══ SOURCE MATERIAL

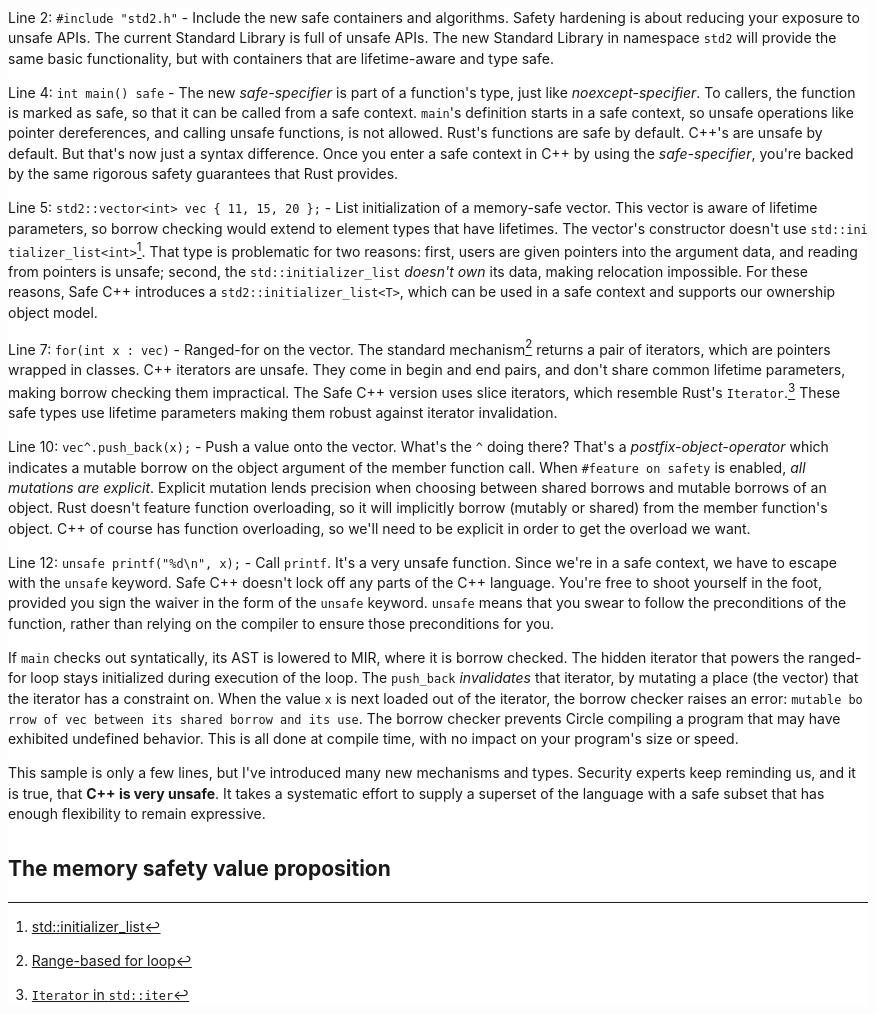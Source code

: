Line 2: `#include "std2.h"` - Include the new safe containers and algorithms. Safety hardening is about reducing your exposure to unsafe APIs. The current Standard Library is full of unsafe APIs. The new Standard Library in namespace `std2` will provide the same basic functionality, but with containers that are lifetime-aware and type safe.

Line 4: `int main() safe` - The new _safe-specifier_ is part of a function's type, just like _noexcept-specifier_. To callers, the function is marked as safe, so that it can be called from a safe context. `main`'s definition starts in a safe context, so unsafe operations like pointer dereferences, and calling unsafe functions, is not allowed. Rust's functions are safe by default. C++'s are unsafe by default. But that's now just a syntax difference. Once you enter a safe context in C++ by using the _safe-specifier_, you're backed by the same rigorous safety guarantees that Rust provides.

Line 5: `std2::vector<int> vec { 11, 15, 20 };` - List initialization of a memory-safe vector. This vector is aware of lifetime parameters, so borrow checking would extend to element types that have lifetimes. The vector's constructor doesn't use `std::initializer_list<int>`[^init-list]. That type is problematic for two reasons: first, users are given pointers into the argument data, and reading from pointers is unsafe; second, the `std::initializer_list` _doesn't own_ its data, making relocation impossible. For these reasons, Safe C++ introduces a `std2::initializer_list<T>`, which can be used in a safe context and supports our ownership object model.

Line 7: `for(int x : vec)` - Ranged-for on the vector. The standard mechanism[^ranged-for] returns a pair of iterators, which are pointers wrapped in classes. C++ iterators are unsafe. They come in begin and end pairs, and don't share common lifetime parameters, making borrow checking them impractical. The Safe C++ version uses slice iterators, which resemble Rust's `Iterator`.[^rust-iterator] These safe types use lifetime parameters making them robust against iterator invalidation.

Line 10: `vec^.push_back(x);` - Push a value onto the vector. What's the `^` doing there? That's a _postfix-object-operator_ which indicates a mutable borrow on the object argument of the member function call. When `#feature on safety` is enabled, _all mutations are explicit_. Explicit mutation lends precision when choosing between shared borrows and mutable borrows of an object. Rust doesn't feature function overloading, so it will implicitly borrow (mutably or shared) from the member function's object. C++ of course has function overloading, so we'll need to be explicit in order to get the overload we want.

Line 12: `unsafe printf("%d\n", x);` - Call `printf`. It's a very unsafe function. Since we're in a safe context, we have to escape with the `unsafe` keyword. Safe C++ doesn't lock off any parts of the C++ language. You're free to shoot yourself in the foot, provided you sign the waiver in the form of the `unsafe` keyword. `unsafe` means that you swear to follow the preconditions of the function, rather than relying on the compiler to ensure those preconditions for you.

If `main` checks out syntatically, its AST is lowered to MIR, where it is borrow checked. The hidden iterator that powers the ranged-for loop stays initialized during execution of the loop. The `push_back` _invalidates_ that iterator, by mutating a place (the vector) that the iterator has a constraint on. When the value `x` is next loaded out of the iterator, the borrow checker raises an error: `mutable borrow of vec between its shared borrow and its use`. The borrow checker prevents Circle compiling a program that may have exhibited undefined behavior. This is all done at compile time, with no impact on your program's size or speed.

This sample is only a few lines, but I've introduced many new mechanisms and types. Security experts keep reminding us, and it is true, that **C++ is very unsafe**. It takes a systematic effort to supply a superset of the language with a safe subset that has enough flexibility to remain expressive.

## The memory safety value proposition


[^nsa-guidance]: [NSA Releases Guidance on How to Protect Against Software Memory Safety Issues](https://www.nsa.gov/Press-Room/News-Highlights/Article/Article/3215760/nsa-releases-guidance-on-how-to-protect-against-software-memory-safety-issues/)
[^cisa-urgent]: [The Urgent Need for Memory Safety in Software Products](https://www.cisa.gov/news-events/news/urgent-need-memory-safety-software-products)
[^cisa-roadmaps]: [CISA Releases Joint Guide for Software Manufacturers: The Case for Memory Safe Roadmaps](https://www.cisa.gov/news-events/alerts/2023/12/06/cisa-releases-joint-guide-software-manufacturers-case-memory-safe-roadmaps)
[^white-house]: [Future Software Should Be Memory Safe](https://www.whitehouse.gov/oncd/briefing-room/2024/02/26/press-release-technical-report/)
[^ncsi-plan]: [National Cybersecurity Strategy Implementation Plan](https://www.whitehouse.gov/wp-content/uploads/2024/05/NCSIP-Version-2-FINAL-May-2024.pdf)
[^ms-vulnerabilities]: [We need a safer systems programming language](https://msrc.microsoft.com/blog/2019/07/we-need-a-safer-systems-programming-languag
[^google-0day]: [0day "In the Wild"](https://googleprojectzero.blogspot.com/p/0day.html)
[^secure-by-design]: [Secure by Design: Google's Perspective on Memory Safety](https://research.google/pubs/secure-by-design-googles-perspective-on-memory-safety/)
[^rust-language]: [The Rust Programming Language](https://doc.rust-lang.org/book/)
[^vocabulary-types]: [CXX — safe interop between Rust and C++](https://cxx.rs/bindings.html)
[^borrow-checking]: [The Rust RFC Book - Non-lexical lifetimes](https://rust-lang.github.io/rfcs/2094-nll.html)
[^mir]: [The Rust RFC Book - Mid-level IR](https://rust-lang.github.io/rfcs/1211-mir.html)
[^init-list]: [std::initializer_list](https://en.cppreference.com/w/cpp/utility/initializer_list)
[^ranged-for]: [Range-based for loop](https://en.cppreference.com/w/cpp/language/range-for)
[^rust-iterator]: [`Iterator` in `std::iter`](https://doc.rust-lang.org/std/iter/trait.Iterator.html)
[^isprint]: [`std::isprint`](https://en.cppreference.com/w/cpp/string/byte/isprint)
[^core-guidelines]: [C++ Core Guidelines](https://isocpp.github.io/CppCoreGuidelines/CppCoreGuidelines)
[^fearless-concurrency]: [Fearless Concurrency](https://doc.rust-lang.org/book/ch16-00-concurrency.html)
[^dangling-pointer]: [Dangling pointer](https://en.wikipedia.org/wiki/Dangling_pointer)
[^raii]: [Resource acquisition is initialization](https://en.wikipedia.org/wiki/Resource_acquisition_is_initialization)
[^hoare]: [Tony Hoare](https://en.wikipedia.org/wiki/Tony_Hoare)
[^optional]: [`std::optional`](https://en.cppreference.com/w/cpp/utility/optional)
[^optional-undefined]: [`std::optional<T>::operator->`](https://en.cppreference.com/w/cpp/utility/optional/operator*)
[^expected-undefined]: [`std::expected<T>::operator->`](https://en.cppreference.com/w/cpp/utility/expected/operator*)
[^rust-enum]: [Defining an enum](https://doc.rust-lang.org/book/ch06-01-defining-an-enum.html)
[^miracle-ptr]: [MiraclePtr aka raw_ptr aka BackupRefPtr](https://chromium.googlesource.com/chromium/src/+/ddc017f9569973a731a574be4199d8400616f5a5/base/memory/raw_ptr.md)
[^buffer-hardening]: [RFC: C++ Buffer Hardening](https://discourse.llvm.org/t/rfc-c-buffer-hardening/65734)
[^addresssan]: [AddressSanitizer](https://github.com/google/sanitizers/wiki/AddressSanitizer)
[^pizlonator]: [The Fil-C Memory Safety Manifesto: FUGC Yeah!](https://github.com/pizlonator/llvm-project-deluge/blob/deluge/Manifesto.md)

════

For every line of the entries above that holds "llvm", add one to a tally, and report only the final count.

▶ _ANSWER AREA_
2